On July 1st, soon after the international co-working company WeWork announced its $10 billion valuation, dozens of service workers from across the city gathered at Fulton Center to protest the low wages, lack of benefits, and alleged threats against unionization that the startup's 100-plus office cleaners endure. These custodians don't technically work for WeWork. Rather, they are employed by nonunion subcontractor Commercial Building Maintenance Corp. Or at least they are for three more weeks.

Bolivar Coronado of Bed-Stuy works the 5-hour night shift at the company's East 23rd Street location, cleaning shared kitchens and bathrooms, vacuuming floors, and taking out the trash. He told us at the rally that the $10/hour he makes "is not enough to support even myself." According to SEIU 32BJ—the service workers' union that has been helping the subcontractors rally for higher wages and benefits with the "We Work Here Too" campaign—the starting hourly rate for a unionized cleaner in New York is $18 per hour.

Unbeknownst to Coronado and the rest of the cleaning staff, CBM and WeWork had terminated their relationship five days before we spoke to him, on June 25th—one week after the workers' campaign went public on June 18th. That same day, 32BJ filed an unfair labor practice charge with the National Labor Relations Board. CBM's contract is set to expire on August 23rd, and with it, all of the cleaners' jobs.

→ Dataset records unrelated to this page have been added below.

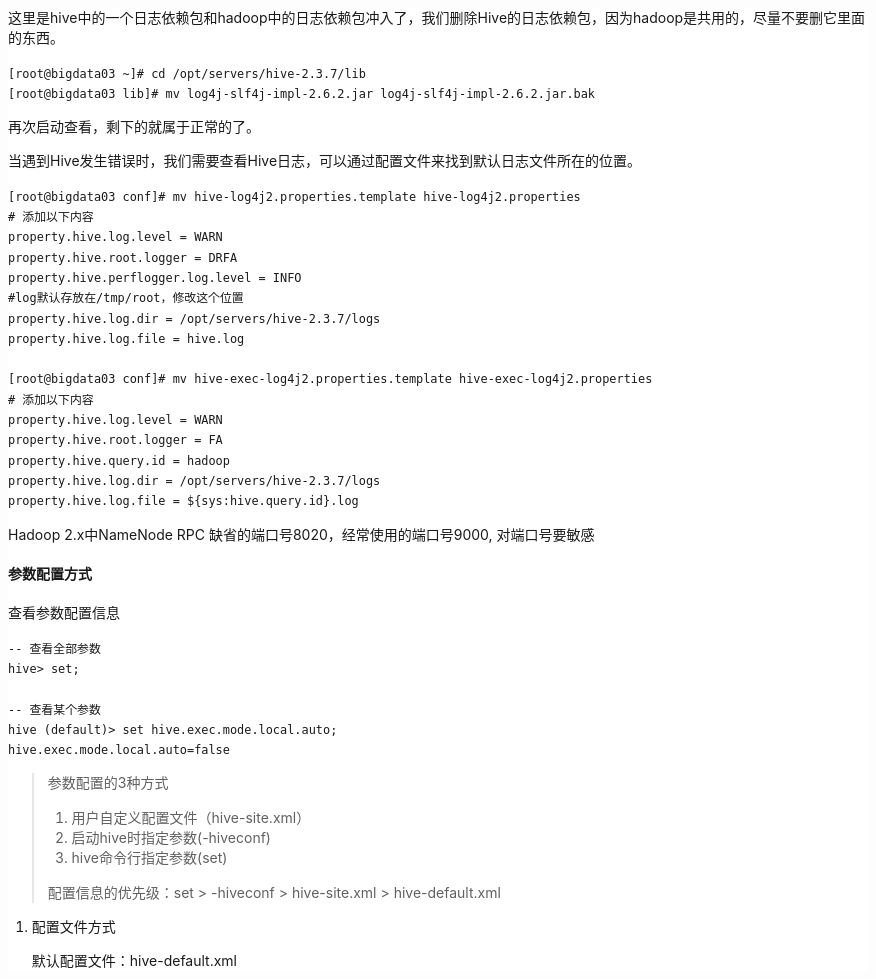 这里是hive中的一个日志依赖包和hadoop中的日志依赖包冲入了，我们删除Hive的日志依赖包，因为hadoop是共用的，尽量不要删它里面的东西。

```
[root@bigdata03 ~]# cd /opt/servers/hive-2.3.7/lib
[root@bigdata03 lib]# mv log4j-slf4j-impl-2.6.2.jar log4j-slf4j-impl-2.6.2.jar.bak
```

再次启动查看，剩下的就属于正常的了。

当遇到Hive发生错误时，我们需要查看Hive日志，可以通过配置文件来找到默认日志文件所在的位置。

```
[root@bigdata03 conf]# mv hive-log4j2.properties.template hive-log4j2.properties
# 添加以下内容
property.hive.log.level = WARN
property.hive.root.logger = DRFA
property.hive.perflogger.log.level = INFO
#log默认存放在/tmp/root，修改这个位置
property.hive.log.dir = /opt/servers/hive-2.3.7/logs
property.hive.log.file = hive.log

[root@bigdata03 conf]# mv hive-exec-log4j2.properties.template hive-exec-log4j2.properties
# 添加以下内容
property.hive.log.level = WARN
property.hive.root.logger = FA
property.hive.query.id = hadoop
property.hive.log.dir = /opt/servers/hive-2.3.7/logs
property.hive.log.file = ${sys:hive.query.id}.log
```

Hadoop 2.x中NameNode RPC 缺省的端口号8020，经常使用的端口号9000, 对端口号要敏感

#### 参数配置方式

查看参数配置信息

```
-- 查看全部参数
hive> set;

-- 查看某个参数
hive (default)> set hive.exec.mode.local.auto;
hive.exec.mode.local.auto=false
```

> 参数配置的3种方式
>
> 1. 用户自定义配置文件（hive-site.xml）
> 2. 启动hive时指定参数(-hiveconf) 
> 3. hive命令行指定参数(set) 
>
> 配置信息的优先级：set > -hiveconf > hive-site.xml > hive-default.xml



1. 配置文件方式

   默认配置文件：hive-default.xml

On July 1st, WeWork made no mention of this impending termination of contract, instead stating that, "Since all of these individuals are employees of our contractor, we do not even have the right to terminate their employment."

A month later, WeWork finally confirmed that CBM indeed "terminated their contract with WeWork on June 25." Adding, "We are currently working to make sure we have uninterrupted cleaning service for our members." (CBM itself has not responded to multiple requests for comment.)

Asked whether the current cleaners have been informed by WeWork that their jobs will soon be nullified, a spokeswoman for the company had no comment. Nor would she comment on whether the workers had been invited to reapply for their jobs, nor if WeWork planned to hire a new cleaning staff directly, or seek another subcontractor.

Coronado told us on Monday that he learned that CBM's contract would soon be terminated two weeks ago, not from his employer, but from 32BJ. Come August 23rd, "I have no idea who would employ me."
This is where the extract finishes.